> _BRIEF_
Please reproduce all of the data exactly as it appears, but skip the pictures.

++++++++

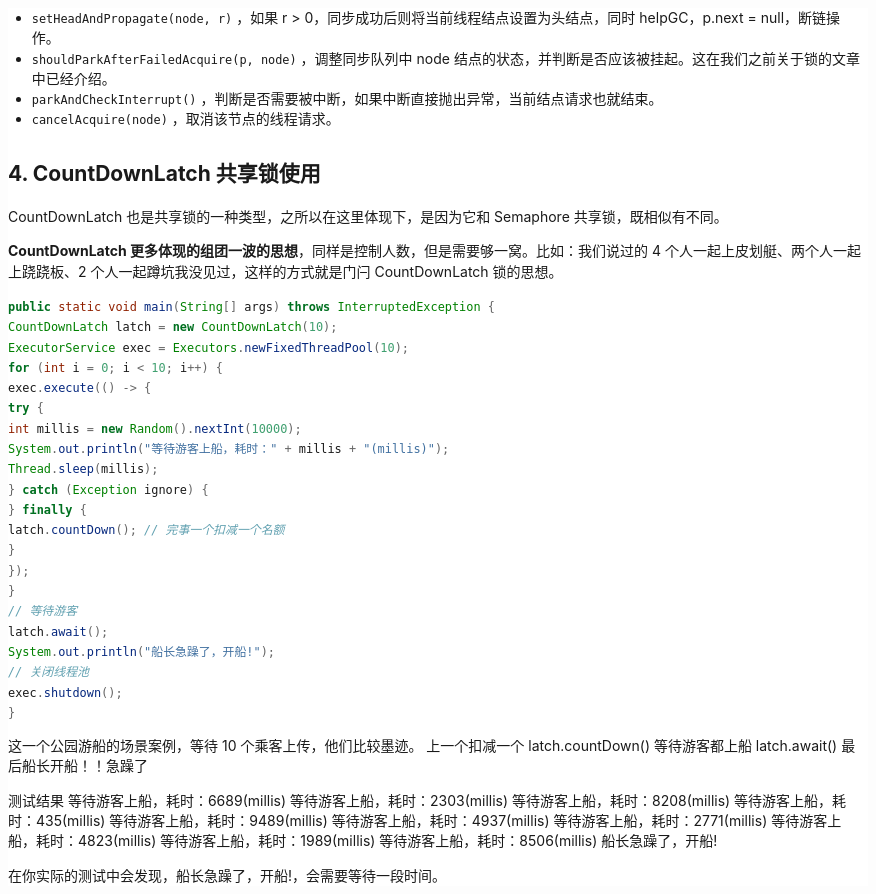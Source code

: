 - `setHeadAndPropagate(node, r)` ，如果 r > 0，同步成功后则将当前线程结点设置为头结点，同时 helpGC，p.next = null，断链操作。
- `shouldParkAfterFailedAcquire(p, node)` ，调整同步队列中 node 结点的状态，并判断是否应该被挂起。这在我们之前关于锁的文章中已经介绍。
- `parkAndCheckInterrupt()` ，判断是否需要被中断，如果中断直接抛出异常，当前结点请求也就结束。
- `cancelAcquire(node)` ，取消该节点的线程请求。

## 4. CountDownLatch 共享锁使用
CountDownLatch 也是共享锁的一种类型，之所以在这里体现下，是因为它和 Semaphore 共享锁，既相似有不同。

**CountDownLatch 更多体现的组团一波的思想**，同样是控制人数，但是需要够一窝。比如：我们说过的 4 个人一起上皮划艇、两个人一起上跷跷板、2 个人一起蹲坑我没见过，这样的方式就是门闩 CountDownLatch 锁的思想。
```java
public static void main(String[] args) throws InterruptedException {
CountDownLatch latch = new CountDownLatch(10);
ExecutorService exec = Executors.newFixedThreadPool(10);
for (int i = 0; i < 10; i++) {
exec.execute(() -> {
try {
int millis = new Random().nextInt(10000);
System.out.println("等待游客上船，耗时：" + millis + "(millis)");
Thread.sleep(millis);
} catch (Exception ignore) {
} finally {
latch.countDown(); // 完事一个扣减一个名额
}
});
}
// 等待游客
latch.await();
System.out.println("船长急躁了，开船!");
// 关闭线程池
exec.shutdown();
}
```
这一个公园游船的场景案例，等待 10 个乘客上传，他们比较墨迹。
上一个扣减一个 latch.countDown()
等待游客都上船 latch.await()
最后船长开船！！急躁了


测试结果
等待游客上船，耗时：6689(millis)
等待游客上船，耗时：2303(millis)
等待游客上船，耗时：8208(millis)
等待游客上船，耗时：435(millis)
等待游客上船，耗时：9489(millis)
等待游客上船，耗时：4937(millis)
等待游客上船，耗时：2771(millis)
等待游客上船，耗时：4823(millis)
等待游客上船，耗时：1989(millis)
等待游客上船，耗时：8506(millis)
船长急躁了，开船!

在你实际的测试中会发现，船长急躁了，开船!，会需要等待一段时间。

++++++++

> _REPLY TO THE TASK_
Source code

: - `setHeadAndPropagate(node, r)` ，如果 r > 0，同步成功后则将当前线程结点设置为头结点，同时 helpGC，p.next = null，断链操作。
- `shouldParkAfterFailedAcquire(p, node)` ，调整同步队列中 node 结点的状态，并判断是否应该被挂起。这在我们之前关于锁的文章中已经介绍。
- `parkAndCheckInterrupt()` ，判断是否需要被中断，如果中断直接抛出异常，当前结点请求也就结束。
- `cancelAcquire(node)` ，取消该节点的线程请求。

## 4. CountDownLatch 共享锁使用
CountDownLatch 也是共享锁的一种类型，之所以在这里体现下，是因为它和 Semaphore 共享锁，既相似有不同。

**CountDownLatch 更多体现的组团一波的思想**，同样是控制人数，但是需要够一窝。比如：我们说过的 4 个人一起上皮划艇、两个人一起上跷跷板、2 个人一起蹲坑我没见过，这样的方式就是门闩 CountDownLatch 锁的思想。
```java
public static void main(String[] args) throws InterruptedException {
CountDownLatch latch = new CountDownLatch(10);
ExecutorService exec = Executors.newFixedThreadPool(10);
for (int i = 0; i < 10; i++) {
exec.execute(() -> {
try {
int millis = new Random().nextInt(10000);
System.out.println("等待游客上船，耗时：" + millis + "(millis)");
Thread.sleep(millis);
} catch (Exception ignore) {
} finally {
latch.countDown(); // 完事一个扣减一个名额
}
});
}
// 等待游客
latch.await();
System.out.println("船长急躁了，开船!");
// 关闭线程池
exec.shutdown();
}
```
这一个公园游船的场景案例，等待 10 个乘客上传，他们比较墨迹。
上一个扣减一个 latch.countDown()
等待游客都上船 latch.await()
最后船长开船！！急躁了


测试结果
等待游客上船，耗时：6689(millis)
等待游客上船，耗时：2303(millis)
等待游客上船，耗时：8208(millis)
等待游客上船，耗时：435(millis)
等待游客上船，耗时：9489(millis)
等待游客上船，耗时：4937(millis)
等待游客上船，耗时：2771(millis)
等待游客上船，耗时：4823(millis)
等待游客上船，耗时：1989(millis)
等待游客上船，耗时：8506(millis)
船长急躁了，开船!

在你实际的测试中会发现，船长急躁了，开船!，会需要等待一段时间。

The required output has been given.